A University of California, Los Angeles law professor spoke out against recent updates to the school’s diversity, equity, and inclusion policies, wondering “whether somebody with my ideological views” could get hired at the school today.
“I sometimes wonder whether I could get hired here today,” he wrote. “Or whether somebody with my ideological views can get hired here today.”
A May 2018 policy mandated that all candidates for faculty positions submit a statement on diversity, equity, and inclusion, documenting their contributions and ambitions regarding the principles, according to The Daily Bruin.
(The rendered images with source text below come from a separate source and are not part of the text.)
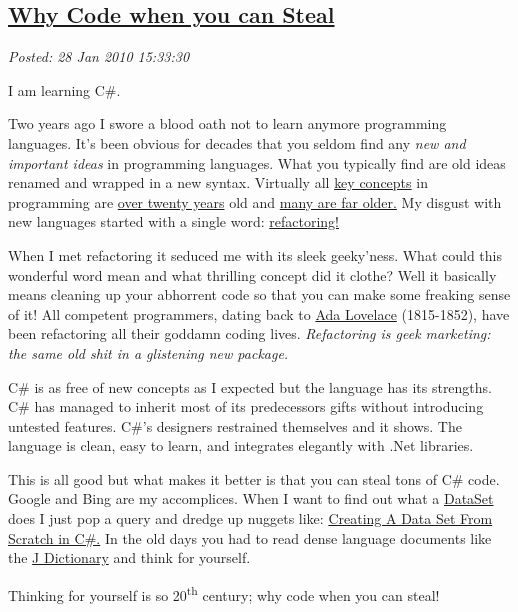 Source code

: %

\subsection*{\href{http://bakerjd99.wordpress.com/2010/01/28/why-code-when-you-can-steal/}{Why Code when you can Steal}}


\noindent\emph{Posted: 28 Jan 2010 15:33:30}
\vspace{6pt}

I am learning C\#.

Two years ago I swore a blood oath not to learn anymore programming
languages. It's been obvious for decades that you seldom find any
\emph{new and important ideas} in programming languages. What you
typically find are old ideas renamed and wrapped in a new syntax.
Virtually all
\href{http://www.cse.lehigh.edu/~gtan/historyOfFP/historyOfFP.html}{key
concepts} in programming are
\href{http://www.exforsys.com/tutorials/oops/the-history-of-object-oriented-programming.html}{over
twenty years} old and
\href{http://mathworld.wolfram.com/TuringMachine.html}{many are far
older.} My disgust with new languages started with a single word:
\href{http://c2.com/cgi/wiki?WhatIsRefactoring}{refactoring!}

When I met refactoring it seduced me with its sleek geeky'ness. What
could this wonderful word mean and what thrilling concept did it clothe?
Well it basically means cleaning up your abhorrent code so that you can
make some freaking sense of it! All competent programmers, dating back
to \href{http://www.sdsc.edu/ScienceWomen/lovelace.html}{Ada Lovelace}
(1815-1852), have been refactoring all their goddamn coding lives.
\emph{Refactoring is geek marketing: the same old shit in a glistening
new package.}

C\# is as free of new concepts as I expected but the language has its
strengths. C\# has managed to inherit most of its predecessors gifts
without introducing untested features. C\#'s designers restrained
themselves and it shows. The language is clean, easy to learn, and
integrates elegantly with .Net libraries.

This is all good but what makes it better is that you can steal tons of
C\# code. Google and Bing are my accomplices. When I want to find out
what a
\href{http://msdn.microsoft.com/en-us/library/system.data.dataset.aspx}{DataSet}
does I just pop a query and dredge up nuggets like:
\href{http://rhondatipton.net/2008/01/12/creating-a-data-set-from-scratch-in-c/}{Creating
A Data Set From Scratch in C\#.} In the old days you had to read dense
language documents like the
\href{http://www.jsoftware.com/help/dictionary/title.htm}{J Dictionary}
and think for yourself.

Thinking for yourself is so 20\textsuperscript{th} century; why code when you can steal!


%
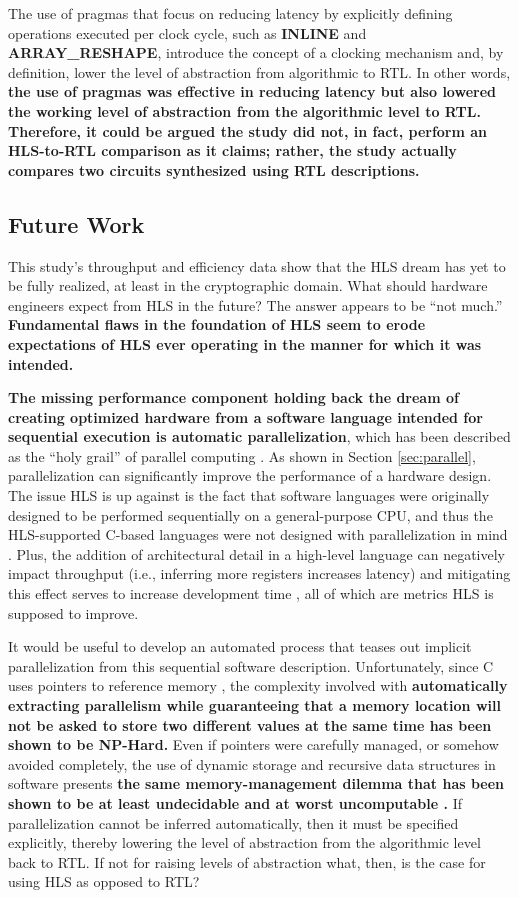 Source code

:\documentclass[12pt,journal,compsoc,onecolumn]{IEEEtran}
\begin{document}
The use of pragmas that focus on reducing latency by explicitly defining operations executed per clock cycle, such as \textbf{INLINE} and \textbf{ARRAY\_RESHAPE}, introduce the concept of a clocking mechanism and, by definition, lower the level of abstraction from algorithmic to RTL. In other words, \textbf{the use of pragmas was effective in reducing latency but also lowered the working level of abstraction from the algorithmic level to RTL. Therefore, it could be argued the study did not, in fact, perform an HLS-to-RTL comparison as it claims; rather, the study actually compares two circuits synthesized using RTL descriptions.}

\subsection{Future Work}\label{sec:future}
This study's throughput and efficiency data show that the HLS dream has yet to be fully realized, at least in the cryptographic domain. What should hardware engineers expect from HLS in the future? The answer appears to be ``not much.'' \textbf{Fundamental flaws in the foundation of HLS seem to erode expectations of HLS ever operating in the manner for which it was intended.}

\textbf{The missing performance component holding back the dream of creating optimized hardware from a software language intended for sequential execution is automatic parallelization}, which has been described as the ``holy grail'' of parallel computing \cite{holygrail}. As shown in Section \ref{sec:parallel}, parallelization can significantly improve the performance of a hardware design. The issue HLS is up against is the fact that software languages were originally designed to be performed sequentially on a general-purpose CPU, and thus the HLS-supported C-based languages were not designed with parallelization in mind \cite{clanguage}. Plus, the addition of architectural detail in a high-level language can negatively impact throughput (i.e., inferring more registers increases latency) and mitigating this effect serves to increase development time \cite{bsv}, all of which are metrics HLS is supposed to improve. 

It would be useful to develop an automated process that teases out implicit parallelization from this sequential software description. Unfortunately, since C uses pointers to reference memory \cite{cpointers}, the complexity involved with \textbf{automatically extracting parallelism while guaranteeing that a memory location will not be asked to store two different values at the same time has been shown to be NP-Hard\cite{aliasinghard}.} Even if pointers were carefully managed, or somehow avoided completely, the use of dynamic storage and recursive data structures in software presents \textbf{the same memory-management dilemma that has been shown to be at least undecidable and at worst uncomputable \cite{staticanalysis}.} If parallelization cannot be inferred automatically, then it must be specified explicitly, thereby lowering the level of abstraction from the algorithmic level back to RTL\cite{wipliez}. If not for raising levels of abstraction what, then, is the case for using HLS as opposed to RTL?  
\end{document}
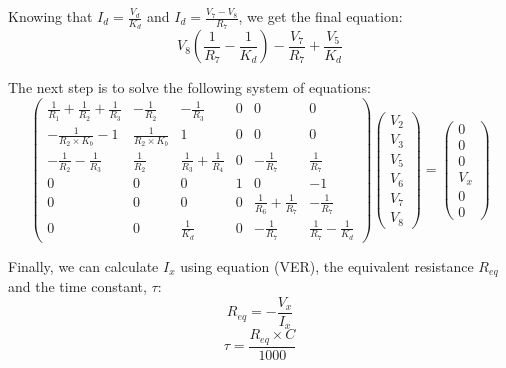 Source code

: Knowing that $I_d = \frac{V_d}{K_d}$ and $I_d = \frac{V_7-V_8}{R_7}$, we get the final equation:
\begin{equation}
V_8\left( \frac{1}{R_7} - \frac{1}{K_d}\right) - \frac{V_7}{R_7} + \frac{V_5}{K_d}
\end{equation}


The next step is to solve the following system of equations:
\begin{equation}
\left(\begin{array}{cccccc} \frac{1}{R_1}+\frac{1}{R_2} +\frac{1}{R_3} & -\frac{1}{R_2} & -\frac{1}{R_3} & 0 & 0 & 0\\ -\frac{1}{R_2\times K_b}-1 & \frac{1}{R_2\times K_b} & 1 & 0 & 0 & 0 \\ -\frac{1}{R_2}-\frac{1}{R_3} & \frac{1}{R_2} & \frac{1}{R_3}+\frac{1}{R_4} & 0& -\frac{1}{R_7} &\frac{1}{R_7} \\ 0&0&0&1&0&-1\\0&0&0&0&\frac{1}{R_6}+\frac{1}{R_7}&-\frac{1}{R_7} \\ 0&0&\frac{1}{K_d}&0&-\frac{1}{R_7}&\frac{1}{R_7}-\frac{1}{K_d}\end{array}\right)
\left(\begin{array}{c} V_2 \\ V_3 \\ V_5 \\ V_6 \\ V_7 \\ V_8 \end{array}\right) 
= \left(\begin{array}{c} 0 \\ 0 \\ 0 \\ V_x \\ 0 \\ 0 \end{array}\right)
\end{equation}

Finally, we can calculate $I_x$ using equation (VER), the equivalent resistance $R_{eq}$ and the time constant, $\tau$: 
\begin{equation}
R_{eq}=-\frac{V_x}{I_x}
\end{equation}
\begin{equation}
\tau=\frac{R_{eq}\times C}{1000}
\end{equation}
But the law professor commented on an update expanding the statements to impact the current faculty pool.
“What makes all this of personal interest is that, as of this academic year, [equity, diversity, and inclusion] statements are going to be mandatory not just for hiring, but also for promotion and merit raises,” Bainbridge said. “So the next time I come up for a merit raise, I'm going to have to submit one. My statement is going to be purely about how I tried to promote intellectual diversity by supporting the Federalist Society (back when [UCLA Law] admitted enough conservative students to support one) and the Christian Legal Society. I wonder how that'll go over?”
Students responded to the new measures with a combination of optimism and worry.
“Faculty hiring is such a specific process anyway,” Ernest Chen, a UCLA chemical engineering grad student and TA told Campus Reform. “If you get a faculty search committee of random engineering faculty together, I’d bet they’d give a different weight to the diversity and inclusion statement than a faculty search committee of random business school faculty or random political science faculty. Admittedly, they can be kind of a put-off for some people. I didn’t really have any idea what to write for mine, since I’m in an overrepresented group in engineering.”
“My first thought was that being inclusive isn’t completely different from being a good educator,” a UCLA student who wished to remain unnamed told Campus Reform. “You could be amazing at lecturing, but if your students don’t feel accepted, are they really learning? I think it was good-intentioned [sic], but it’s too easily abused.”
Bainbridge did not respond to requests for comment in time for publication.